- [What needs to be done]
Only lines with the string "Parseum" are wanted. Pull them out of the data.

++++ Data supplied

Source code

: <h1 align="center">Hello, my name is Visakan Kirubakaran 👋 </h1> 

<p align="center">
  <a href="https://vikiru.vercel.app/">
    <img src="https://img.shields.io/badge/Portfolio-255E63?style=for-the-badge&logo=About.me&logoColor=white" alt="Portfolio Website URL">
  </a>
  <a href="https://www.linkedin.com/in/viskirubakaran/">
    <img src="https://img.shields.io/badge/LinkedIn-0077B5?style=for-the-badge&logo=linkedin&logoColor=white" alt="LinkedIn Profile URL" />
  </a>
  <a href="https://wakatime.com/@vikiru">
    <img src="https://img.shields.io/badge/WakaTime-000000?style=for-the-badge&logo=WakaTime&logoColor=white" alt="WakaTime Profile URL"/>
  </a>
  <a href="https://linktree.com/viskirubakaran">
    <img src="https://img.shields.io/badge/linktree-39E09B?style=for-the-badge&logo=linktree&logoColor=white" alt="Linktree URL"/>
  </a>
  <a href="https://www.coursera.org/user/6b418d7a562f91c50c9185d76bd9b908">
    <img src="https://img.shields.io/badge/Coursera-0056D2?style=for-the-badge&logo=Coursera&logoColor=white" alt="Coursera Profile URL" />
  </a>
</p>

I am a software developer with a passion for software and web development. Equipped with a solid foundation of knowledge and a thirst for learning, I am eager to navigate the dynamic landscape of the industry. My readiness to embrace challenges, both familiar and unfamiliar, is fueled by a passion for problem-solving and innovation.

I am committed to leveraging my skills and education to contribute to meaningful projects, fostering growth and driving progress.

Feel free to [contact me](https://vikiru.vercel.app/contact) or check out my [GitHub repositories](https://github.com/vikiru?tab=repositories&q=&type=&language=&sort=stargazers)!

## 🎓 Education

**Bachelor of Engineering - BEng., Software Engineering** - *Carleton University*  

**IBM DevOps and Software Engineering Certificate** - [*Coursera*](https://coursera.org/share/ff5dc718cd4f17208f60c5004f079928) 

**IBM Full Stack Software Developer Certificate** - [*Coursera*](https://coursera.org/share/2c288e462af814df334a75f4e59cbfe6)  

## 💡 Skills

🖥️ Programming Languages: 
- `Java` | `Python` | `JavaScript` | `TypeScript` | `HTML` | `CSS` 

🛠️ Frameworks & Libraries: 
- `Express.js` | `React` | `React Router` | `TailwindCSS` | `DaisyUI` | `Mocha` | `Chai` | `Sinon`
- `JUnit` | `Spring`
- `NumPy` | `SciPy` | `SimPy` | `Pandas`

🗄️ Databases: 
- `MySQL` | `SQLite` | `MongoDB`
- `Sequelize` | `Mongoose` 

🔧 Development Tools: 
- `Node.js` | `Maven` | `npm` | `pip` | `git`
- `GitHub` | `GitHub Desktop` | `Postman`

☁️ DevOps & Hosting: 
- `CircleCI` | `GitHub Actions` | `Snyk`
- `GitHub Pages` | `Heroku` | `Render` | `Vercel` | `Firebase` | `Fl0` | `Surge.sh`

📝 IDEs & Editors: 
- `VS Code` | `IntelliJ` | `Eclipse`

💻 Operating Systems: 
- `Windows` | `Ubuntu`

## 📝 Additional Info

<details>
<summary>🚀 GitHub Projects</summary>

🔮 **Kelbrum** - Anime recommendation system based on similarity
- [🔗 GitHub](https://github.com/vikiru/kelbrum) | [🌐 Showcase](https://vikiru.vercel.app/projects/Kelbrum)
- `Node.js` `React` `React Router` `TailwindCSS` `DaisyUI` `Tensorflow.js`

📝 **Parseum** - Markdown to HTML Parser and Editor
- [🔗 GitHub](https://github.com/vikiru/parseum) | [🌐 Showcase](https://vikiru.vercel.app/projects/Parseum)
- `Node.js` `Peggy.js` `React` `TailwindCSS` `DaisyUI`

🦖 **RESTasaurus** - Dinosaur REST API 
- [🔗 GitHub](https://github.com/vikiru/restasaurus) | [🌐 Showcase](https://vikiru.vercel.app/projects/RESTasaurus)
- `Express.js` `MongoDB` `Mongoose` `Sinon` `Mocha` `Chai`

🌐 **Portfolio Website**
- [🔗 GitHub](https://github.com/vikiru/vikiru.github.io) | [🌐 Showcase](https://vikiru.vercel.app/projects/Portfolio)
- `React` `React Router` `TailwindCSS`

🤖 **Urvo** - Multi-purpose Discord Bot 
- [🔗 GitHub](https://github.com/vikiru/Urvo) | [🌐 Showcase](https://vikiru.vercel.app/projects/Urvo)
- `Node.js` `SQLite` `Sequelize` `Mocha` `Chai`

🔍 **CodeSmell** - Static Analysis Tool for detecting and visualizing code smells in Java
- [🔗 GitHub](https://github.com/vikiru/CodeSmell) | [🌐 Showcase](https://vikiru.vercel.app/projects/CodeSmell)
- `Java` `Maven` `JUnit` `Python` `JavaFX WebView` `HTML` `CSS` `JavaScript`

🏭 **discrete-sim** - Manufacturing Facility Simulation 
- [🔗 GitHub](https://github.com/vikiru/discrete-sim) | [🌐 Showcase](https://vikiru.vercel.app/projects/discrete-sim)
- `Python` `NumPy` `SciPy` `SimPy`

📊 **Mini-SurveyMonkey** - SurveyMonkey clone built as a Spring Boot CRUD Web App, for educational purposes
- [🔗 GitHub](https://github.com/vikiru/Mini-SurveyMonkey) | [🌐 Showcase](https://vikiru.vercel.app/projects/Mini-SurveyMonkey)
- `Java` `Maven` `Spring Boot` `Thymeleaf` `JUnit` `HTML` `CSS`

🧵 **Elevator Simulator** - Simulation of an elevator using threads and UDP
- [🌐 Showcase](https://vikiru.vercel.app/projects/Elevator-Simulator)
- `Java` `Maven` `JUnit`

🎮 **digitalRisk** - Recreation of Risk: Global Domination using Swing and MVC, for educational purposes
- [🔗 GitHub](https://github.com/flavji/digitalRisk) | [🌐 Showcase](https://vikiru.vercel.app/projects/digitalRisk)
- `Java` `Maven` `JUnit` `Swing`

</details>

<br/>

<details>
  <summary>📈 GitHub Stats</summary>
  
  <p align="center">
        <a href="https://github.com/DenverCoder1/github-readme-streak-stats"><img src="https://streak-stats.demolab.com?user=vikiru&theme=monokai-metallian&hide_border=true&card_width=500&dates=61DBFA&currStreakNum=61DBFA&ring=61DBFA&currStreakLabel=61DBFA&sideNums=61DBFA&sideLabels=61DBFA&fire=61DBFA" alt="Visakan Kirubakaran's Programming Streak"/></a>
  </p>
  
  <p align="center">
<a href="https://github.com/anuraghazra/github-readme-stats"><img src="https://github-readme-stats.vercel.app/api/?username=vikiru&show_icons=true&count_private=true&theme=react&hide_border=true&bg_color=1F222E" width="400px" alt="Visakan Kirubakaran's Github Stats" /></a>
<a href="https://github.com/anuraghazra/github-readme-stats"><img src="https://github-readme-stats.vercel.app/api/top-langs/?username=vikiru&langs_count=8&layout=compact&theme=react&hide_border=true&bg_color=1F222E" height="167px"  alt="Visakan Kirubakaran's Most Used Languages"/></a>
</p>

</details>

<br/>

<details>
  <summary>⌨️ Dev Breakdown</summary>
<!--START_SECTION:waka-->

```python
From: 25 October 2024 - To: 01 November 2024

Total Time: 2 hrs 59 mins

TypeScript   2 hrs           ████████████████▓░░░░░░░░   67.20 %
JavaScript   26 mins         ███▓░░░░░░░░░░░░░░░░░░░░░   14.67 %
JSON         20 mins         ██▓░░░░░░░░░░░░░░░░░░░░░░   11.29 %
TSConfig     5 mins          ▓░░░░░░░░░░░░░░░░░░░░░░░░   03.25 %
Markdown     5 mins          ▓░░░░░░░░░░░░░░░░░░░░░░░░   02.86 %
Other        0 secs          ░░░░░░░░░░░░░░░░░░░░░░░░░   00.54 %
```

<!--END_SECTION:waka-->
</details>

++++++++

- [Result for this task]
📝 **Parseum** - Markdown to HTML Parser and Editor
- [🔗 GitHub](https://github.com/vikiru/parseum) | [🌐 Showcase](https://vikiru.vercel.app/projects/Parseum)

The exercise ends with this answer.